• TRY IT
An exact copy of the data is needed, but without any of its images.

• AVAILABLE DATA

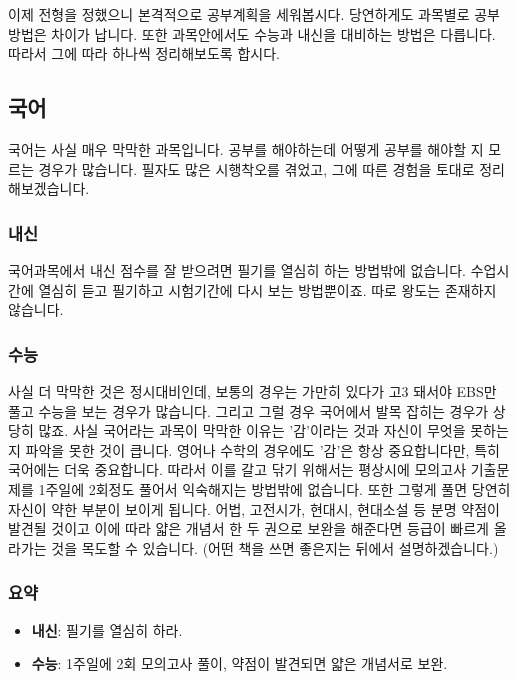 \documentclass[final]{IEEEphot}
\begin{document}
\hspace{0.3cm} 이제 전형을 정했으니 본격적으로 공부계획을 세워봅시다. 당연하게도 과목별로 공부방법은 차이가 납니다. 또한 과목안에서도 수능과 내신을 대비하는 방법은 다릅니다.
따라서 그에 따라 하나씩 정리해보도록 합시다.

\subsection{국어}

\hspace{0.3cm} 국어는 사실 매우 막막한 과목입니다. 공부를 해야하는데 어떻게 공부를 해야할 지 모르는 경우가 많습니다. 필자도 많은 시행착오를 겪었고, 그에 따른 경험을 토대로 
정리해보겠습니다.

\subsubsection{내신} 

국어과목에서 내신 점수를 잘 받으려면 필기를 열심히 하는 방법밖에 없습니다. 수업시간에 열심히 듣고 필기하고 시험기간에 다시 보는 방법뿐이죠.
따로 왕도는 존재하지 않습니다.

\subsubsection{수능}

\hspace{0.3cm} 사실 더 막막한 것은 정시대비인데, 보통의 경우는 가만히 있다가 고3 돼서야 EBS만 풀고 수능을 보는 경우가 많습니다. 그리고 그럴 경우 국어에서 발목 잡히는 경우가 상당히 많죠.
사실 국어라는 과목이 막막한 이유는 '감'이라는 것과 자신이 무엇을 못하는 지 파악을 못한 것이 큽니다. 영어나 수학의 경우에도 '감'은 항상 중요합니다만, 특히 국어에는 더욱 중요합니다. 따라서 이를 갈고 닦기 위해서는 평상시에
모의고사 기출문제를 1주일에 2회정도 풀어서 익숙해지는 방법밖에 없습니다. 또한 그렇게 풀면 당연히 자신이 약한 부분이 보이게 됩니다. 어법, 고전시가, 현대시, 현대소설 등 분명 약점이 발견될 것이고
이에 따라 얇은 개념서 한 두 권으로 보완을 해준다면 등급이 빠르게 올라가는 것을 목도할 수 있습니다. (어떤 책을 쓰면 좋은지는 뒤에서 설명하겠습니다.)

\subsubsection{요약}
\vspace{0.1cm}
\begin{itemize}
 \item \textbf{내신}: 필기를 열심히 하라. \vspace{0.1cm}
 \item \textbf{수능}: 1주일에 2회 모의고사 풀이, 약점이 발견되면 얇은 개념서로 보완.
\end{itemize}
\end{document}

• TASK ANSWER
 \documentclass[final]{IEEEphot}
\begin{document}
\hspace{0.3cm} 이제 전형을 정했으니 본격적으로 공부계획을 세워봅시다. 당연하게도 과목별로 공부방법은 차이가 납니다. 또한 과목안에서도 수능과 내신을 대비하는 방법은 다릅니다.
따라서 그에 따라 하나씩 정리해보도록 합시다.

\subsection{국어}

\hspace{0.3cm} 국어는 사실 매우 막막한 과목입니다. 공부를 해야하는데 어떻게 공부를 해야할 지 모르는 경우가 많습니다. 필자도 많은 시행착오를 겪었고, 그에 따른 경험을 토대로 
정리해보겠습니다.

\subsubsection{내신} 

국어과목에서 내신 점수를 잘 받으려면 필기를 열심히 하는 방법밖에 없습니다. 수업시간에 열심히 듣고 필기하고 시험기간에 다시 보는 방법뿐이죠.
따로 왕도는 존재하지 않습니다.

\subsubsection{수능}

\hspace{0.3cm} 사실 더 막막한 것은 정시대비인데, 보통의 경우는 가만히 있다가 고3 돼서야 EBS만 풀고 수능을 보는 경우가 많습니다. 그리고 그럴 경우 국어에서 발목 잡히는 경우가 상당히 많죠.
사실 국어라는 과목이 막막한 이유는 '감'이라는 것과 자신이 무엇을 못하는 지 파악을 못한 것이 큽니다. 영어나 수학의 경우에도 '감'은 항상 중요합니다만, 특히 국어에는 더욱 중요합니다. 따라서 이를 갈고 닦기 위해서는 평상시에
모의고사 기출문제를 1주일에 2회정도 풀어서 익숙해지는 방법밖에 없습니다. 또한 그렇게 풀면 당연히 자신이 약한 부분이 보이게 됩니다. 어법, 고전시가, 현대시, 현대소설 등 분명 약점이 발견될 것이고
이에 따라 얇은 개념서 한 두 권으로 보완을 해준다면 등급이 빠르게 올라가는 것을 목도할 수 있습니다. (어떤 책을 쓰면 좋은지는 뒤에서 설명하겠습니다.)

\subsubsection{요약}
\vspace{0.1cm}
\begin{itemize}
 \item \textbf{내신}: 필기를 열심히 하라. \vspace{0.1cm}
 \item \textbf{수능}: 1주일에 2회 모의고사 풀이, 약점이 발견되면 얇은 개념서로 보완.
\end{itemize}
\end{document}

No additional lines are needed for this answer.